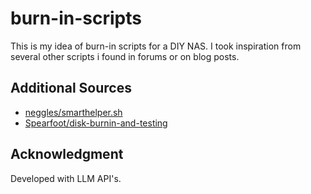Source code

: # burn-in-scripts
This is my idea of burn-in scripts for a DIY NAS. I took inspiration from several other scripts i found in forums or on blog posts.

## Additional Sources
- [neggles/smarthelper.sh](https://gist.github.com/neggles/0e763ee6e0decc0261d193416cc28dca#file-smarthelper-sh)
- [Spearfoot/disk-burnin-and-testing ](https://github.com/Spearfoot/disk-burnin-and-testing/blob/master/disk-burnin.sh)

## Acknowledgment
Developed with LLM API's.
- - -
§ **Your task**: Restate all entries above exactly, but not the images.

§ **Your response**:
Source code

: # burn-in-scripts
This is my idea of burn-in scripts for a DIY NAS. I took inspiration from several other scripts i found in forums or on blog posts.

## Additional Sources
- [neggles/smarthelper.sh](https://gist.github.com/neggles/0e763ee6e0decc0261d193416cc28dca#file-smarthelper-sh)
- [Spearfoot/disk-burnin-and-testing ](https://github.com/Spearfoot/disk-burnin-and-testing/blob/master/disk-burnin.sh)

## Acknowledgment
Developed with LLM API's.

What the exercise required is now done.